The Catalan government said police in the popular seaside resort of Cambrils, south of Barcelona, were responding to a second terrorist attack early Friday when they fatally shot five people near the town’s seaside boardwalk.
Spanish media reported that a car had plowed into a police vehicle and civilians in Cambrils, and that officers had shot the attackers, one of whom brandished a knife. Six people, including a police officer, were injured. The bomb squad detonated the bomb belts.
The Cambrils attack came hours after a white van veered onto Barcelona’s picturesque Las Ramblas promenade and mowed down pedestrians, zig-zagging down the strip packed with locals and tourists from around the world. Fourteen people were killed and 100 were injured, 15 of them seriously.
The authorities in Spain had said earlier that police were working on the theory that the Cambrils and Barcelona attacks were connected, as well as a Wednesday night explosion in the town of Alcanar in which one person was killed.
The Islamic State group claimed responsibility, saying in a statement on its Aamaq news agency that the attack was carried out by “soldiers of the Islamic State” in response to the extremist group’s calls for followers to target countries participating in the coalition trying to drive it from Syria and Iraq.
Two other suspects were arrested Thursday: one a Spanish national from Melilla, a Spanish-run Mediterranean seafront enclave in North Africa, and the other a Moroccan. Police declined to identify them. The arrests took place in the northern Catalan town of Ripoll and in Alcanar, where a gas explosion in a house is being investigated for a possible connection.

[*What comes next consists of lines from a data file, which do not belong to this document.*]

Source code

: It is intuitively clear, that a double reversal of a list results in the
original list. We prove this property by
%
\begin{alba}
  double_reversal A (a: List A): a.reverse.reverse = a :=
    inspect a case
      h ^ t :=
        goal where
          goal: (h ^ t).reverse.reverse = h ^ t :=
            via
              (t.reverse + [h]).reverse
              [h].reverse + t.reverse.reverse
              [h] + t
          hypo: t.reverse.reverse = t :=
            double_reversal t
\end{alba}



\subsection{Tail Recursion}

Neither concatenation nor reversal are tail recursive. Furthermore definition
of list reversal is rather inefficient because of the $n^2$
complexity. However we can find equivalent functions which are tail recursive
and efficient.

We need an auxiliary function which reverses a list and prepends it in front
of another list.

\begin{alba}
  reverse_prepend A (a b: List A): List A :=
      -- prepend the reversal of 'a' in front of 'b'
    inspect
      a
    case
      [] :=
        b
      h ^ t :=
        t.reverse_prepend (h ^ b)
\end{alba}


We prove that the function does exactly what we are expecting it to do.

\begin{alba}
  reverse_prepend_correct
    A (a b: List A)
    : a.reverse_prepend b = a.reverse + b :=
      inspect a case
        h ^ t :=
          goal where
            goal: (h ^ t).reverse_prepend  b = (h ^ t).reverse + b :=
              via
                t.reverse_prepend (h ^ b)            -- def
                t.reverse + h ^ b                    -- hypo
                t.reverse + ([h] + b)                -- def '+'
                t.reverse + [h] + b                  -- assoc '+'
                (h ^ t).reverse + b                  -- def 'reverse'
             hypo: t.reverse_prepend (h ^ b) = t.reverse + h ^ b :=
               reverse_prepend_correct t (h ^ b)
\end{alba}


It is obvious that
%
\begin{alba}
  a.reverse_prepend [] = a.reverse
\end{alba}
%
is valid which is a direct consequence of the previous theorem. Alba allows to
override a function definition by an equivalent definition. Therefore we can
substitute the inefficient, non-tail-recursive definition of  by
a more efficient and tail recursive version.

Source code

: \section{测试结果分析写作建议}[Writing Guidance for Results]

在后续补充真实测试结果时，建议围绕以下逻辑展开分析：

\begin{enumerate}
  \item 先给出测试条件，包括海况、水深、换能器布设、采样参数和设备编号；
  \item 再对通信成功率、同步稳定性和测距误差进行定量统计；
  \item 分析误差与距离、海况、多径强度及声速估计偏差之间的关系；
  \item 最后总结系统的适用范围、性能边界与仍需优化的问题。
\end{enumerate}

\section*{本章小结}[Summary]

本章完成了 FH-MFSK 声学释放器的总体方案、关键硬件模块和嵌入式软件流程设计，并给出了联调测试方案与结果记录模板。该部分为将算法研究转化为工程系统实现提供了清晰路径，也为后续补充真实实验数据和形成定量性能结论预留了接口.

Spanish public broadcaster RTVE and other news outlets named one of the detained as Driss Oukabir, a French citizen of Moroccan origin. RTVE reported said Oukabir went to police in Ripoll to report that his identity documents had been stolen. Various Spanish media said the IDs with his name were found in the attack van and that he claimed his brother might have stolen them.
Media outlets ran photographs of Oukabir they said police had issued to identify one of the suspects. The regional police told The Associated Press that they had not distributed the photograph. They refused to say if he was one of the two detained.
The Catalan regional government said people from 34 countries were among those killed and injured in Barcelona. Authorities said one of the dead was Belgian and an Australian was unaccounted for. France said 26 of its citizens were injured; others were from Australia, Greece, Hong Kong and Taiwan.
Spanish Prime Minister Mariano Rajoy called the killings a “savage terrorist attack” and said Spaniards “are not just united in mourning, but especially in the firm determination to beat those who want to rob us of our values and our way of life.”
This bloodshed was Spain’s deadliest attack since 2004, when al-Qaida-inspired bombers killed 192 people in co-ordinated assaults on Madrid’s commuter trains. In the years since, Spanish authorities have arrested nearly 200 jihadists. The only deadly attacks were bombings claimed by the Basque separatist group ETA that killed five people over the past decade but it declared a cease-fire in 2011.